Just because your map is in the Netherlands, doesn’t mean you can’t brew some terrain hillshade into it! I’m from the glacially-scraped flatlands of Michigan, trust me, I know flat. But I also know that a bit (or a lot) of terrain hillshade on a map can bring it to life. So what can be done if the mapped area should illustrate even the subtlest of elevation, but by golly there is hardly an elevation to be had? No problem, we will harness the power of statistics and the prowess of ArcGIS Pro to add a wrinkle to even the smoothest of landscapes.
0:00 A bold introduction. Can he make good on his claims?
0:07 Mt. Pleasant, Michigan. A misnomer if there ever was one.
0:25 Adding in the wondrous, and highly luscious, digital elevation model image service from Living Atlas. Anywhere in the world, any scale. Even flat, flat, Mt. Pleasant.

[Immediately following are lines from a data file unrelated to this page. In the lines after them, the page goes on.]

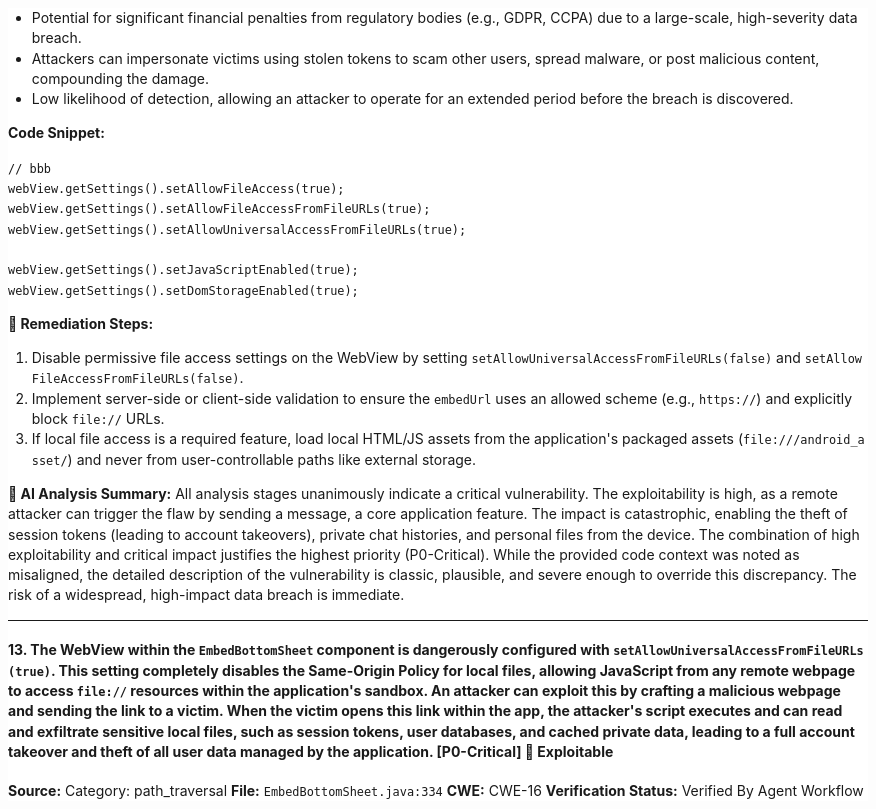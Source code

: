   - Potential for significant financial penalties from regulatory bodies (e.g., GDPR, CCPA) due to a large-scale, high-severity data breach.
  - Attackers can impersonate victims using stolen tokens to scam other users, spread malware, or post malicious content, compounding the damage.
  - Low likelihood of detection, allowing an attacker to operate for an extended period before the breach is discovered.

**Code Snippet:**
```
// bbb
webView.getSettings().setAllowFileAccess(true);
webView.getSettings().setAllowFileAccessFromFileURLs(true);
webView.getSettings().setAllowUniversalAccessFromFileURLs(true);

webView.getSettings().setJavaScriptEnabled(true);
webView.getSettings().setDomStorageEnabled(true);
```

**🔧 Remediation Steps:**
1. Disable permissive file access settings on the WebView by setting `setAllowUniversalAccessFromFileURLs(false)` and `setAllowFileAccessFromFileURLs(false)`.
2. Implement server-side or client-side validation to ensure the `embedUrl` uses an allowed scheme (e.g., `https://`) and explicitly block `file://` URLs.
3. If local file access is a required feature, load local HTML/JS assets from the application's packaged assets (`file:///android_asset/`) and never from user-controllable paths like external storage.

**🤖 AI Analysis Summary:**
All analysis stages unanimously indicate a critical vulnerability. The exploitability is high, as a remote attacker can trigger the flaw by sending a message, a core application feature. The impact is catastrophic, enabling the theft of session tokens (leading to account takeovers), private chat histories, and personal files from the device. The combination of high exploitability and critical impact justifies the highest priority (P0-Critical). While the provided code context was noted as misaligned, the detailed description of the vulnerability is classic, plausible, and severe enough to override this discrepancy. The risk of a widespread, high-impact data breach is immediate.

---

#### 13. The WebView within the `EmbedBottomSheet` component is dangerously configured with `setAllowUniversalAccessFromFileURLs(true)`. This setting completely disables the Same-Origin Policy for local files, allowing JavaScript from any remote webpage to access `file://` resources within the application's sandbox. An attacker can exploit this by crafting a malicious webpage and sending the link to a victim. When the victim opens this link within the app, the attacker's script executes and can read and exfiltrate sensitive local files, such as session tokens, user databases, and cached private data, leading to a full account takeover and theft of all user data managed by the application. [P0-Critical] 🔴 Exploitable
**Source:** Category: path_traversal
**File:** `EmbedBottomSheet.java:334`
**CWE:** CWE-16
**Verification Status:** Verified By Agent Workflow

0:34 Making a hillshade, based on the elevation data, using the “Hillshade” raster function. I love this tool. And I love the team that made it. Behind every feature is a team of folks doing their best to make something wonderful.
0:50 Maximizing hillshade variability with the Dynamic Range Adjustment renderer. This only bothers with the current view area so tones aren’t wasted on out-of-sight stuff.
1:25 Forcing tone variability across the range of shadows using STATISTICS! Standard deviation as the “stretch type” strong-arms the distribution of pixels across the color scheme.
2:15 Give it an Overlay blend mode and POW, look at that! Forcing bumpiness in a nearly bump-free area. Hillshade finds a way!
2:56 Not enough? Tough customer! Ok, here’s a second technique that you can layer in. Same hillshade, but no blend mode and make the middle colors (flat areas) transparent.
4:24 Gratuitous verification tour of flat areas including Florida, the Netherlands, Sahara, and Moscow.
Please help yourself to this cacophony of before/after examples…
Happy flatland hillshading! John
P.S. Yes, I tried this on the Bonneville Salt Flats and flat is just flat. Nothing to work with. Let’s be reasonable, people.